The ball-room presented a truly revolutionary scene. Its former aristocratic revellers were gone and the useful workers were come in their stead to enjoy themselves. Many of the peasant girls, who had come in from the surrounding villages, were dressed in their gay national costumes. Across the walls were strung great red banners bearing revolutionary watchwords. In front, on the lawn, stood an enormous bust of Karl Marx, flanked by several more of Engels, Liebknecht, and other fighters in the cause. I wondered what the assembled workers thought of it all. Here just a few years ago they were talking in whispers of the masters in the big mansion on the hill and gazing respectfully from afar at their brilliantly lighted festivities. But now they had risen up, driven away these masters, divided up their lands, and were using the sacred ball-room for their own enjoyment. To me the whole incident seemed to bring the revolution very close.
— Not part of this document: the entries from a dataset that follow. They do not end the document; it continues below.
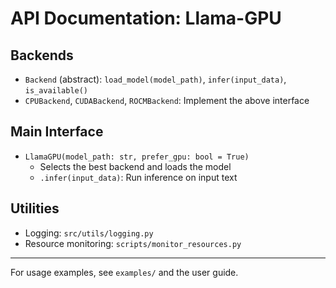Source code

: # API Documentation: Llama-GPU

## Backends
- `Backend` (abstract): `load_model(model_path)`, `infer(input_data)`, `is_available()`
- `CPUBackend`, `CUDABackend`, `ROCMBackend`: Implement the above interface

## Main Interface
- `LlamaGPU(model_path: str, prefer_gpu: bool = True)`
  - Selects the best backend and loads the model
  - `.infer(input_data)`: Run inference on input text

## Utilities
- Logging: `src/utils/logging.py`
- Resource monitoring: `scripts/monitor_resources.py`

---
For usage examples, see `examples/` and the user guide.
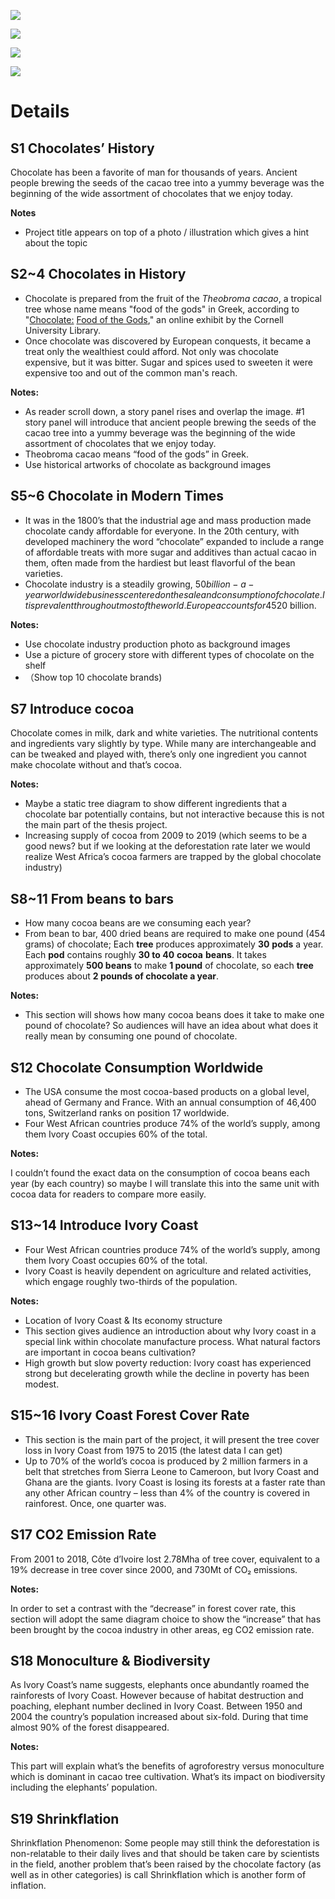 ![](Intro.jpg)

![](Storyboard.jpg)

![](Storyboard2.jpg)

![](Storyboard3.jpg)


# Details

## S1 Chocolates’ History

Chocolate has been a favorite of man for thousands of years. Ancient people brewing the seeds of the cacao tree into a yummy beverage was the beginning of the wide assortment of chocolates that we enjoy today.

**Notes**

-   Project title appears on top of a photo / illustration which gives a hint about the topic


## S2~4 Chocolates in History

-   Chocolate is prepared from the fruit of the _Theobroma cacao_, a tropical tree whose name means  "food of the gods" in Greek, according to  "[Chocolate:](http://exhibits.mannlib.cornell.edu/chocolate/theobromacacao.php) [Food of the Gods](http://exhibits.mannlib.cornell.edu/chocolate/theobromacacao.php)," an online exhibit by the Cornell University Library.
-   Once chocolate was discovered by European conquests, it became a treat only the wealthiest could afford. Not only was chocolate expensive, but it was bitter. Sugar and spices used to sweeten it were expensive too and out of the common man's reach.

**Notes:**

-   As reader scroll down, a story panel rises and overlap the image. #1 story panel will introduce that ancient people brewing the seeds of the cacao tree into a yummy beverage was the beginning of the wide assortment of chocolates that we enjoy today.
-   Theobroma cacao means  “food of the gods” in Greek.
-   Use historical artworks of chocolate as background images

  

## S5~6 Chocolate in Modern Times

-   It was in the 1800’s that the industrial age and mass production made chocolate candy affordable for everyone. In the 20th century, with developed machinery the word  “chocolate” expanded to include a range of affordable treats with more sugar and additives than actual cacao in them, often made from the hardiest but least flavorful of the bean varieties.
-   Chocolate industry is a steadily growing, $50 billion-a-year worldwide business centered on the sale and consumption of chocolate. It is prevalent throughout most of the world. Europe accounts for 45% of the world’s chocolate revenue and the US$20 billion.

**Notes:**

-   Use chocolate industry production photo as background images
-   Use a picture of grocery store with different types of chocolate on the shelf
-   （Show top 10 chocolate brands)

  

## S7 Introduce cocoa

Chocolate comes in milk, dark and white varieties. The nutritional contents and ingredients vary slightly by type. While many are interchangeable and can be tweaked and played with, there’s only one ingredient you cannot make chocolate without and that’s cocoa.

**Notes:**

-   Maybe a static tree diagram to show different ingredients that a chocolate bar potentially contains, but not interactive because this is not the main part of the thesis project.
-   Increasing supply of cocoa from 2009 to 2019  (which seems to be a good news? but if we looking at the deforestation rate later we would realize West Africa’s cocoa farmers are trapped by the global chocolate industry)

  

## S8~11 From beans to bars

-   How many cocoa beans are we consuming each year?
-   From bean to bar, 400 dried beans are required to make one pound  (454 grams) of chocolate; Each **tree** produces approximately **30**  **pods** a year. Each **pod** contains roughly **30 to 40**  **cocoa**  **beans**. It takes approximately **500 beans** to make **1 pound** of chocolate, so each **tree** produces about **2 pounds of chocolate a year**.

**Notes:**

- This section will shows how many cocoa beans does it take to make one pound of chocolate? So audiences will have an idea about what does it really mean by consuming one pound of chocolate.

  

## S12 Chocolate Consumption Worldwide

-   The USA consume the most cocoa-based products on a global level, ahead of Germany and France. With an annual consumption of 46,400 tons, Switzerland ranks on position 17 worldwide.
-   Four West African countries produce 74% of the world’s supply, among them Ivory Coast occupies 60% of the total.

**Notes:**

I couldn’t found the exact data on the consumption of cocoa beans each year  (by each country) so maybe I will translate this into the same unit with cocoa data for readers to compare more easily.

  

## S13~14 Introduce Ivory Coast

-   Four West African countries produce 74% of the world’s supply, among them Ivory Coast occupies 60% of the total.
-   Ivory Coast is heavily dependent on agriculture and related activities, which engage roughly two-thirds of the population.

**Notes:**

-   Location of Ivory Coast & Its economy structure
-   This section gives audience an introduction about why Ivory coast in a special link within chocolate manufacture process. What natural factors are important in cocoa beans cultivation?
-   High growth but slow poverty reduction: Ivory coast has experienced strong but decelerating growth while the decline in poverty has been modest.

  

## S15~16 Ivory Coast Forest Cover Rate

-   This section is the main part of the project, it will present the tree cover loss in Ivory Coast from 1975 to 2015  (the latest data I can get)
-   Up to 70% of the world’s cocoa is produced by 2 million farmers in a belt that stretches from Sierra Leone to Cameroon, but Ivory Coast and Ghana are the giants. Ivory Coast is losing its forests at a faster rate than any other African country – less than 4% of the country is covered in rainforest. Once, one quarter was.

  

## S17 CO2 Emission Rate

From 2001 to 2018, Côte d’Ivoire lost 2.78Mha of tree cover, equivalent to a 19% decrease in tree cover since 2000, and 730Mt of CO₂ emissions.

**Notes:**

In order to set a contrast with the  “decrease” in forest cover rate, this section will adopt the same diagram choice to show the  “increase” that has been brought by the cocoa industry in other areas, eg CO2 emission rate.

  

## S18 Monoculture & Biodiversity

As Ivory Coast’s name suggests, elephants once abundantly roamed the rainforests of Ivory Coast. However because of habitat destruction and poaching, elephant number declined in Ivory Coast. Between 1950 and 2004 the country’s population increased about six-fold. During that time almost 90% of the forest disappeared.

**Notes:**

This part will explain what’s the benefits of agroforestry versus monoculture which is dominant in cacao tree cultivation. What’s its impact on biodiversity including the elephants’ population.

  

## S19 Shrinkflation

Shrinkflation Phenomenon: Some people may still think the deforestation is non-relatable to their daily lives and that should be taken care by scientists in the field, another problem that’s been raised by the chocolate factory  (as well as in other categories) is call Shrinkflation which is another form of inflation.
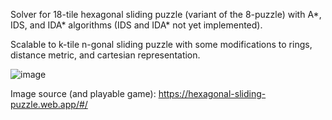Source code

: Solver for 18-tile hexagonal sliding puzzle (variant of the 8-puzzle) with A*, IDS, and IDA* algorithms (IDS and IDA* not yet implemented).

Scalable to k-tile n-gonal sliding puzzle with some modifications to rings, distance metric, and cartesian representation.

![image](https://github.com/imbulana/hexagonal-sliding-puzzle/assets/58793447/a8466fcb-d81a-4fc1-93fd-4127176c2dc6)

Image source (and playable game): https://hexagonal-sliding-puzzle.web.app/#/
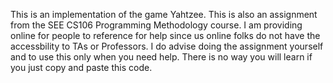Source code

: This is an implementation of the game Yahtzee. This is also an assignment from the SEE CS106 Programming Methodology course. I am providing online for people to reference for help since us online folks do not have the accessbility to TAs or Professors. I do advise doing the assignment yourself and to use this only when you need help. There is no way you will learn if you just copy and paste this code.
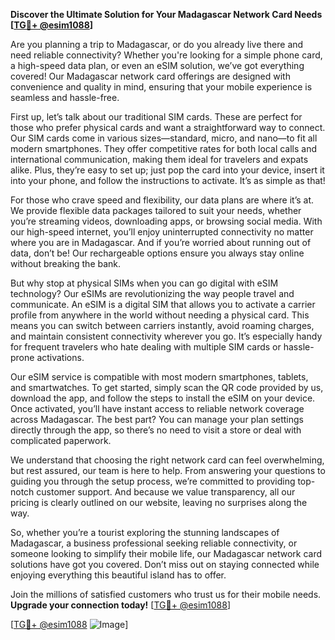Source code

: **Discover the Ultimate Solution for Your Madagascar Network Card Needs [[TG💪+ @esim1088](https://t.me/s/esim1088)]**

Are you planning a trip to Madagascar, or do you already live there and need reliable connectivity? Whether you're looking for a simple phone card, a high-speed data plan, or even an eSIM solution, we’ve got everything covered! Our Madagascar network card offerings are designed with convenience and quality in mind, ensuring that your mobile experience is seamless and hassle-free.

First up, let’s talk about our traditional SIM cards. These are perfect for those who prefer physical cards and want a straightforward way to connect. Our SIM cards come in various sizes—standard, micro, and nano—to fit all modern smartphones. They offer competitive rates for both local calls and international communication, making them ideal for travelers and expats alike. Plus, they’re easy to set up; just pop the card into your device, insert it into your phone, and follow the instructions to activate. It’s as simple as that!

For those who crave speed and flexibility, our data plans are where it’s at. We provide flexible data packages tailored to suit your needs, whether you’re streaming videos, downloading apps, or browsing social media. With our high-speed internet, you’ll enjoy uninterrupted connectivity no matter where you are in Madagascar. And if you’re worried about running out of data, don’t be! Our rechargeable options ensure you always stay online without breaking the bank.

But why stop at physical SIMs when you can go digital with eSIM technology? Our eSIMs are revolutionizing the way people travel and communicate. An eSIM is a digital SIM that allows you to activate a carrier profile from anywhere in the world without needing a physical card. This means you can switch between carriers instantly, avoid roaming charges, and maintain consistent connectivity wherever you go. It’s especially handy for frequent travelers who hate dealing with multiple SIM cards or hassle-prone activations.

Our eSIM service is compatible with most modern smartphones, tablets, and smartwatches. To get started, simply scan the QR code provided by us, download the app, and follow the steps to install the eSIM on your device. Once activated, you’ll have instant access to reliable network coverage across Madagascar. The best part? You can manage your plan settings directly through the app, so there’s no need to visit a store or deal with complicated paperwork.

We understand that choosing the right network card can feel overwhelming, but rest assured, our team is here to help. From answering your questions to guiding you through the setup process, we’re committed to providing top-notch customer support. And because we value transparency, all our pricing is clearly outlined on our website, leaving no surprises along the way.

So, whether you’re a tourist exploring the stunning landscapes of Madagascar, a business professional seeking reliable connectivity, or someone looking to simplify their mobile life, our Madagascar network card solutions have got you covered. Don’t miss out on staying connected while enjoying everything this beautiful island has to offer.

Join the millions of satisfied customers who trust us for their mobile needs. **Upgrade your connection today!** [[TG💪+ @esim1088](https://t.me/s/esim1088)]

[[TG💪+ @esim1088](https://t.me/s/esim1088) ![Image](https://i.postimg.cc/Y0z9fWf4/image.png)]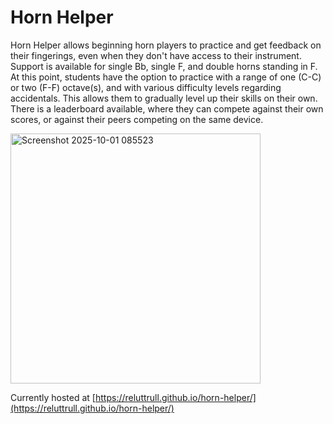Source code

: # Horn Helper

Horn Helper allows beginning horn players to practice and get feedback on their fingerings, even when they don't have access to their instrument.  Support is available for single Bb, single F, and double horns standing in F.  At this point, students have the option to practice with a range of one (C-C) or two (F-F) octave(s), and with various difficulty levels regarding accidentals.  This allows them to gradually level up their skills on their own.  There is a leaderboard available, where they can compete against their own scores, or against their peers competing on the same device.

<img width="400" alt="Screenshot 2025-10-01 085523" src="https://github.com/user-attachments/assets/d2578fcc-f2c0-412c-9d37-19232190c556" />

Currently hosted at [https://reluttrull.github.io/horn-helper/](https://reluttrull.github.io/horn-helper/)
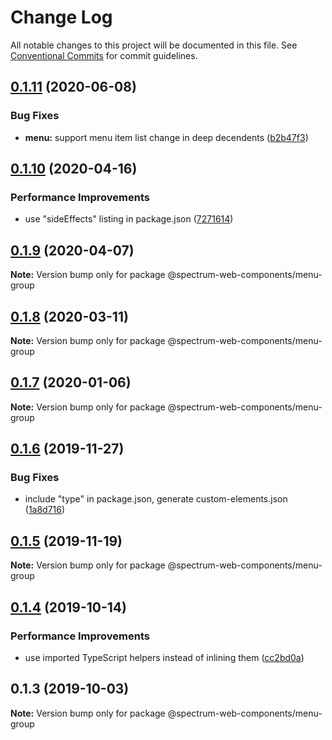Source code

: # Change Log

All notable changes to this project will be documented in this file.
See [Conventional Commits](https://conventionalcommits.org) for commit guidelines.

## [0.1.11](https://github.com/adobe/spectrum-web-components/compare/@spectrum-web-components/menu-group@0.1.10...@spectrum-web-components/menu-group@0.1.11) (2020-06-08)

### Bug Fixes

-   **menu:** support menu item list change in deep decendents ([b2b47f3](https://github.com/adobe/spectrum-web-components/commit/b2b47f305cab9720d29b4214b3330b95f33a56d3))

## [0.1.10](https://github.com/adobe/spectrum-web-components/compare/@spectrum-web-components/menu-group@0.1.9...@spectrum-web-components/menu-group@0.1.10) (2020-04-16)

### Performance Improvements

-   use "sideEffects" listing in package.json ([7271614](https://github.com/adobe/spectrum-web-components/commit/7271614c0ca3ccf3566583bb59467eb15a6199cd))

## [0.1.9](https://github.com/adobe/spectrum-web-components/compare/@spectrum-web-components/menu-group@0.1.8...@spectrum-web-components/menu-group@0.1.9) (2020-04-07)

**Note:** Version bump only for package @spectrum-web-components/menu-group

## [0.1.8](https://github.com/adobe/spectrum-web-components/compare/@spectrum-web-components/menu-group@0.1.7...@spectrum-web-components/menu-group@0.1.8) (2020-03-11)

**Note:** Version bump only for package @spectrum-web-components/menu-group

## [0.1.7](https://github.com/adobe/spectrum-web-components/compare/@spectrum-web-components/menu-group@0.1.6...@spectrum-web-components/menu-group@0.1.7) (2020-01-06)

**Note:** Version bump only for package @spectrum-web-components/menu-group

## [0.1.6](https://github.com/adobe/spectrum-web-components/compare/@spectrum-web-components/menu-group@0.1.5...@spectrum-web-components/menu-group@0.1.6) (2019-11-27)

### Bug Fixes

-   include "type" in package.json, generate custom-elements.json ([1a8d716](https://github.com/adobe/spectrum-web-components/commit/1a8d716))

## [0.1.5](https://github.com/adobe/spectrum-web-components/compare/@spectrum-web-components/menu-group@0.1.4...@spectrum-web-components/menu-group@0.1.5) (2019-11-19)

**Note:** Version bump only for package @spectrum-web-components/menu-group

## [0.1.4](https://github.com/adobe/spectrum-web-components/compare/@spectrum-web-components/menu-group@0.1.3...@spectrum-web-components/menu-group@0.1.4) (2019-10-14)

### Performance Improvements

-   use imported TypeScript helpers instead of inlining them ([cc2bd0a](https://github.com/adobe/spectrum-web-components/commit/cc2bd0a))

## 0.1.3 (2019-10-03)

**Note:** Version bump only for package @spectrum-web-components/menu-group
As always with Russian working class concerts, the program was excellent. The artists—a pianist, a singer, and a violinist from Moscow—were superior performers. The work of the pianist particularly interested me. He interspersed his playing with short talks explaining the theory, evolution, history, and technique of music. The hearers were entranced. On that beautiful Sunday afternoon, with all outdoors calling to them, they sat through three hours of classical and folk music and enjoyed every minute of it. The concert wound up by everybody singing "The Internationale."

Tired out, but delighted beyond measure by our experience at the rest home, our party reached Moscow at midnight—after an automobile drive at the breakneck pace habitual to Russian chauffeurs.